* _TRY IT_: In the entries below, the lines from the one with "- Login using Employee Number." through the one with "- 0400: Admin" are to be copied exactly; both ends count.

Dataset entries
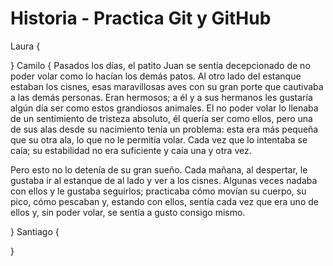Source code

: # Historia - Practica Git y GitHub
Laura
{






}
Camilo
{ Pasados los días, el patito Juan se sentía decepcionado de no poder volar como lo hacían los demás patos. Al otro lado del estanque estaban los cisnes, esas maravillosas aves con su gran porte que cautivaba a las demás personas. Eran hermosos; a él y a sus hermanos les gustaría algún día ser como estos grandiosos animales. El no poder volar lo llenaba de un sentimiento de tristeza absoluto, él quería ser como ellos, pero una de sus alas desde su nacimiento tenía un problema: esta era más pequeña que su otra ala, lo que no le permitía volar. Cada vez que lo intentaba se caía; su estabilidad no era suficiente y caía una y otra vez.

Pero esto no lo detenía de su gran sueño. Cada mañana, al despertar, le gustaba ir al estanque de al lado y ver a los cisnes. Algunas veces nadaba con ellos y le gustaba seguirlos; practicaba cómo movían su cuerpo, su pico, cómo pescaban y, estando con ellos, sentía cada vez que era uno de ellos y, sin poder volar, se sentía a gusto consigo mismo.

}
Santiago
{






}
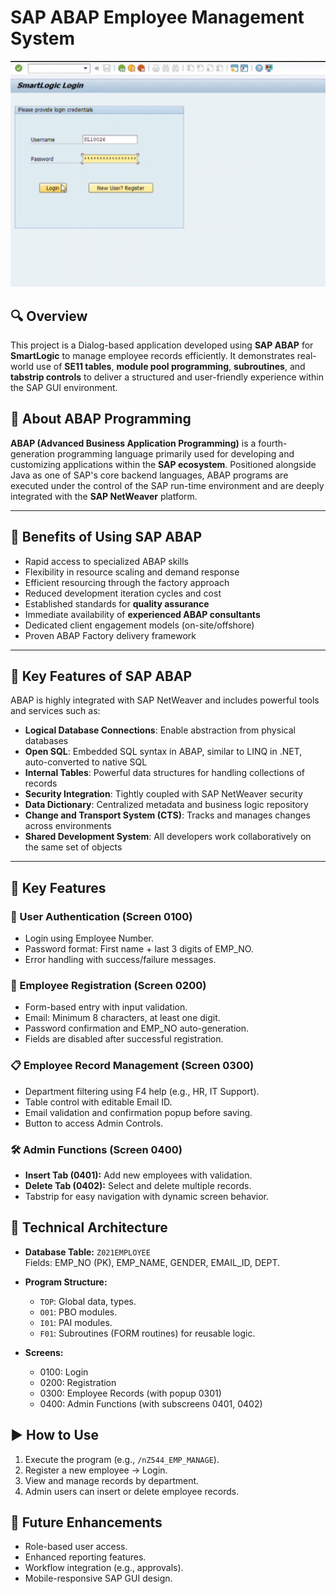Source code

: # SAP ABAP Employee Management System

<p align="center">
  <img src="./SAP_DP_Pic1.png" alt="DBMS Overview" width="600px"/>
</p>


## 🔍 Overview  
This project is a Dialog-based application developed using **SAP ABAP** for **SmartLogic** to manage employee records efficiently. It demonstrates real-world use of **SE11 tables**, **module pool programming**, **subroutines**, and **tabstrip controls** to deliver a structured and user-friendly experience within the SAP GUI environment.

## 📘 About ABAP Programming

**ABAP (Advanced Business Application Programming)** is a fourth-generation programming language primarily used for developing and customizing applications within the **SAP ecosystem**. Positioned alongside Java as one of SAP's core backend languages, ABAP programs are executed under the control of the SAP run-time environment and are deeply integrated with the **SAP NetWeaver** platform.

---

## 🌟 Benefits of Using SAP ABAP

- Rapid access to specialized ABAP skills
- Flexibility in resource scaling and demand response
- Efficient resourcing through the factory approach
- Reduced development iteration cycles and cost
- Established standards for **quality assurance**
- Immediate availability of **experienced ABAP consultants**
- Dedicated client engagement models (on-site/offshore)
- Proven ABAP Factory delivery framework

---

## 🔧 Key Features of SAP ABAP

ABAP is highly integrated with SAP NetWeaver and includes powerful tools and services such as:

- **Logical Database Connections**: Enable abstraction from physical databases
- **Open SQL**: Embedded SQL syntax in ABAP, similar to LINQ in .NET, auto-converted to native SQL
- **Internal Tables**: Powerful data structures for handling collections of records
- **Security Integration**: Tightly coupled with SAP NetWeaver security
- **Data Dictionary**: Centralized metadata and business logic repository
- **Change and Transport System (CTS)**: Tracks and manages changes across environments
- **Shared Development System**: All developers work collaboratively on the same set of objects

---
## 🧱 Key Features

### 👤 User Authentication (Screen 0100)
- Login using Employee Number.
- Password format: First name + last 3 digits of EMP_NO.
- Error handling with success/failure messages.

### 📝 Employee Registration (Screen 0200)
- Form-based entry with input validation.
- Email: Minimum 8 characters, at least one digit.
- Password confirmation and EMP_NO auto-generation.
- Fields are disabled after successful registration.

### 📋 Employee Record Management (Screen 0300)
- Department filtering using F4 help (e.g., HR, IT Support).
- Table control with editable Email ID.
- Email validation and confirmation popup before saving.
- Button to access Admin Controls.

### 🛠 Admin Functions (Screen 0400)
- **Insert Tab (0401):** Add new employees with validation.
- **Delete Tab (0402):** Select and delete multiple records.
- Tabstrip for easy navigation with dynamic screen behavior.

## 🧪 Technical Architecture

- **Database Table:** `Z021EMPLOYEE`  
  Fields: EMP_NO (PK), EMP_NAME, GENDER, EMAIL_ID, DEPT.
  
- **Program Structure:**
  - `TOP`: Global data, types.
  - `O01`: PBO modules.
  - `I01`: PAI modules.
  - `F01`: Subroutines (FORM routines) for reusable logic.

- **Screens:**
  - 0100: Login  
  - 0200: Registration  
  - 0300: Employee Records (with popup 0301)  
  - 0400: Admin Functions (with subscreens 0401, 0402)

## ▶️ How to Use

1. Execute the program (e.g., `/nZ544_EMP_MANAGE`).
2. Register a new employee → Login.
3. View and manage records by department.
4. Admin users can insert or delete employee records.

## 🔮 Future Enhancements
- Role-based user access.
- Enhanced reporting features.
- Workflow integration (e.g., approvals).
- Mobile-responsive SAP GUI design.

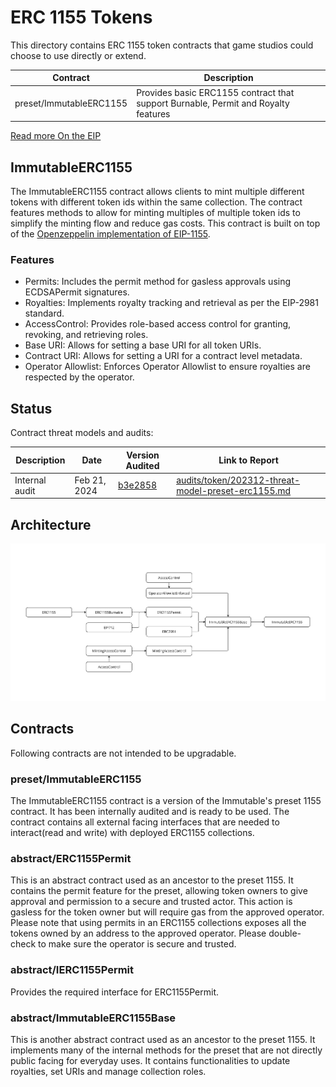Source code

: # ERC 1155 Tokens

This directory contains ERC 1155 token contracts that game studios could choose to use
directly or extend.

| Contract                | Description                                                                        |
|-------------------------|------------------------------------------------------------------------------------|
| preset/ImmutableERC1155 | Provides basic ERC1155 contract that support Burnable, Permit and Royalty features | 

[Read more On the EIP](https://eips.ethereum.org/EIPS/eip-1155)

## ImmutableERC1155

The ImmutableERC1155 contract allows clients to mint multiple different tokens with different token ids within the
same collection. The contract features methods to allow for minting multiples of multiple token ids to simplify the
minting flow and reduce gas costs. This contract is built on top of
the [Openzeppelin implementation of EIP-1155](https://github.com/OpenZeppelin/openzeppelin-contracts/blob/master/contracts/token/ERC1155/ERC1155.sol).

### Features

- Permits: Includes the permit method for gasless approvals using ECDSAPermit signatures.
- Royalties: Implements royalty tracking and retrieval as per the EIP-2981 standard.
- AccessControl: Provides role-based access control for granting, revoking, and retrieving roles.
- Base URI: Allows for setting a base URI for all token URIs.
- Contract URI: Allows for setting a URI for a contract level metadata.
- Operator Allowlist: Enforces Operator Allowlist to ensure royalties are respected by the operator.

## Status

Contract threat models and audits:

| Description    | Date         | Version Audited                                                                                 | Link to Report                                                                                                    |
|----------------|--------------|-------------------------------------------------------------------------------------------------|-------------------------------------------------------------------------------------------------------------------|
| Internal audit | Feb 21, 2024 | [b3e2858](https://github.com/immutable/contracts/tree/b3e28586f16cc3759b66a3d825af3b9f78a49783) | [audits/token/202312-threat-model-preset-erc1155.md](../../../audits/token/202312-threat-model-preset-erc1155.md) |

## Architecture

![ImmutableERC1155 Architecture](../../../audits/token/202312-threat-model-preset-erc1155/ImmutableERC1155.jpg)

## Contracts

Following contracts are not intended to be upgradable.

### preset/ImmutableERC1155

The ImmutableERC1155 contract is a version of the Immutable's preset 1155 contract. It has been internally audited and
is ready to be used. The contract contains all external facing interfaces that are needed to interact(read and write)
with deployed ERC1155 collections.

### abstract/ERC1155Permit

This is an abstract contract used as an ancestor to the preset 1155. It contains the permit feature for the
preset, allowing token owners to give approval and permission to a secure and trusted actor. This action is gasless for
the token owner but will require gas from the approved operator. Please note that using permits in an ERC1155
collections exposes all the tokens owned by an address to the approved operator. Please double-check to make sure the
operator is secure and trusted.

### abstract/IERC1155Permit

Provides the required interface for ERC1155Permit.

### abstract/ImmutableERC1155Base

This is another abstract contract used as an ancestor to the preset 1155. It implements many of the internal methods for
the preset that are not directly public facing for everyday uses. It contains functionalities to update royalties, set
URIs and manage collection roles.

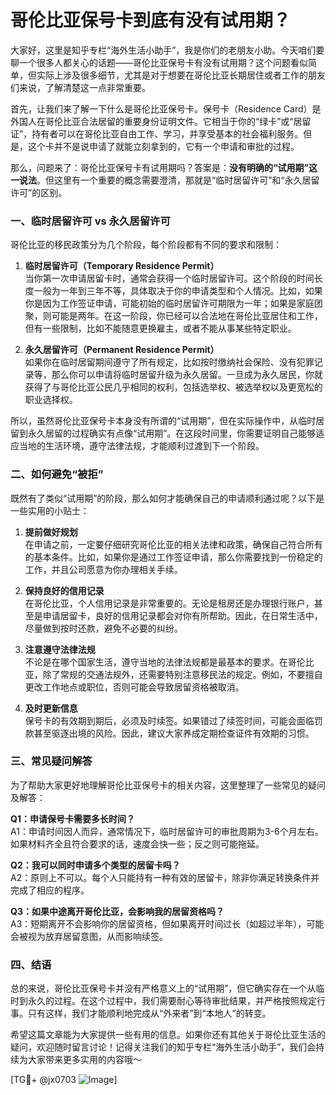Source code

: # 哥伦比亚保号卡到底有没有试用期？

大家好，这里是知乎专栏“海外生活小助手”，我是你们的老朋友小助。今天咱们要聊一个很多人都关心的话题——哥伦比亚保号卡有没有试用期？这个问题看似简单，但实际上涉及很多细节，尤其是对于想要在哥伦比亚长期居住或者工作的朋友们来说，了解清楚这一点非常重要。

首先，让我们来了解一下什么是哥伦比亚保号卡。保号卡（Residence Card）是外国人在哥伦比亚合法居留的重要身份证明文件。它相当于你的“绿卡”或“居留证”，持有者可以在哥伦比亚自由工作、学习，并享受基本的社会福利服务。但是，这个卡并不是说申请了就能立刻拿到的，它有一个申请和审批的过程。

那么，问题来了：哥伦比亚保号卡有试用期吗？答案是：**没有明确的“试用期”这一说法**。但这里有一个重要的概念需要澄清，那就是“临时居留许可”和“永久居留许可”的区别。

### 一、临时居留许可 vs 永久居留许可

哥伦比亚的移民政策分为几个阶段，每个阶段都有不同的要求和限制：

1. **临时居留许可（Temporary Residence Permit）**  
   当你第一次申请居留卡时，通常会获得一个临时居留许可。这个阶段的时间长度一般为一年到三年不等，具体取决于你的申请类型和个人情况。比如，如果你是因为工作签证申请，可能初始的临时居留许可期限为一年；如果是家庭团聚，则可能是两年。在这一阶段，你已经可以合法地在哥伦比亚居住和工作，但有一些限制，比如不能随意更换雇主，或者不能从事某些特定职业。

2. **永久居留许可（Permanent Residence Permit）**  
   如果你在临时居留期间遵守了所有规定，比如按时缴纳社会保险、没有犯罪记录等，那么你可以申请将临时居留升级为永久居留。一旦成为永久居民，你就获得了与哥伦比亚公民几乎相同的权利，包括选举权、被选举权以及更宽松的职业选择权。

所以，虽然哥伦比亚保号卡本身没有所谓的“试用期”，但在实际操作中，从临时居留到永久居留的过程确实有点像“试用期”。在这段时间里，你需要证明自己能够适应当地的生活环境，遵守法律法规，才能顺利过渡到下一个阶段。

### 二、如何避免“被拒”

既然有了类似“试用期”的阶段，那么如何才能确保自己的申请顺利通过呢？以下是一些实用的小贴士：

1. **提前做好规划**  
   在申请之前，一定要仔细研究哥伦比亚的相关法律和政策，确保自己符合所有的基本条件。比如，如果你是通过工作签证申请，那么你需要找到一份稳定的工作，并且公司愿意为你办理相关手续。

2. **保持良好的信用记录**  
   在哥伦比亚，个人信用记录是非常重要的。无论是租房还是办理银行账户，甚至是申请居留卡，良好的信用记录都会对你有所帮助。因此，在日常生活中，尽量做到按时还款，避免不必要的纠纷。

3. **注意遵守法律法规**  
   不论是在哪个国家生活，遵守当地的法律法规都是最基本的要求。在哥伦比亚，除了常规的交通法规外，还需要特别注意移民法的规定。例如，不要擅自更改工作地点或职位，否则可能会导致居留资格被取消。

4. **及时更新信息**  
   保号卡的有效期到期后，必须及时续签。如果错过了续签时间，可能会面临罚款甚至驱逐出境的风险。因此，建议大家养成定期检查证件有效期的习惯。

### 三、常见疑问解答

为了帮助大家更好地理解哥伦比亚保号卡的相关内容，这里整理了一些常见的疑问及解答：

**Q1：申请保号卡需要多长时间？**  
A1：申请时间因人而异，通常情况下，临时居留许可的审批周期为3-6个月左右。如果材料齐全且符合要求的话，速度会快一些；反之则可能拖延。

**Q2：我可以同时申请多个类型的居留卡吗？**  
A2：原则上不可以。每个人只能持有一种有效的居留卡，除非你满足转换条件并完成了相应的程序。

**Q3：如果中途离开哥伦比亚，会影响我的居留资格吗？**  
A3：短期离开不会影响你的居留资格，但如果离开时间过长（如超过半年），可能会被视为放弃居留意图，从而影响续签。

### 四、结语

总的来说，哥伦比亚保号卡并没有严格意义上的“试用期”，但它确实存在一个从临时到永久的过程。在这个过程中，我们需要耐心等待审批结果，并严格按照规定行事。只有这样，我们才能顺利地完成从“外来者”到“本地人”的转变。

希望这篇文章能为大家提供一些有用的信息。如果你还有其他关于哥伦比亚生活的疑问，欢迎随时留言讨论！记得关注我们的知乎专栏“海外生活小助手”，我们会持续为大家带来更多实用的内容哦～

[TG💪+ @jx0703 ![Image](https://github.com/user-attachments/assets/dbca1d08-cadb-493c-b0ec-ad6f7a83f270)]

* _RESPONSE BOX_:
- Login using Employee Number.
- Password format: First name + last 3 digits of EMP_NO.
- Error handling with success/failure messages.

### 📝 Employee Registration (Screen 0200)
- Form-based entry with input validation.
- Email: Minimum 8 characters, at least one digit.
- Password confirmation and EMP_NO auto-generation.
- Fields are disabled after successful registration.

### 📋 Employee Record Management (Screen 0300)
- Department filtering using F4 help (e.g., HR, IT Support).
- Table control with editable Email ID.
- Email validation and confirmation popup before saving.
- Button to access Admin Controls.

### 🛠 Admin Functions (Screen 0400)
- **Insert Tab (0401):** Add new employees with validation.
- **Delete Tab (0402):** Select and delete multiple records.
- Tabstrip for easy navigation with dynamic screen behavior.

## 🧪 Technical Architecture

- **Database Table:** `Z021EMPLOYEE`  
  Fields: EMP_NO (PK), EMP_NAME, GENDER, EMAIL_ID, DEPT.
  
- **Program Structure:**
  - `TOP`: Global data, types.
  - `O01`: PBO modules.
  - `I01`: PAI modules.
  - `F01`: Subroutines (FORM routines) for reusable logic.

- **Screens:**
  - 0100: Login  
  - 0200: Registration  
  - 0300: Employee Records (with popup 0301)  
  - 0400: Admin Functions (with subscreens 0401, 0402)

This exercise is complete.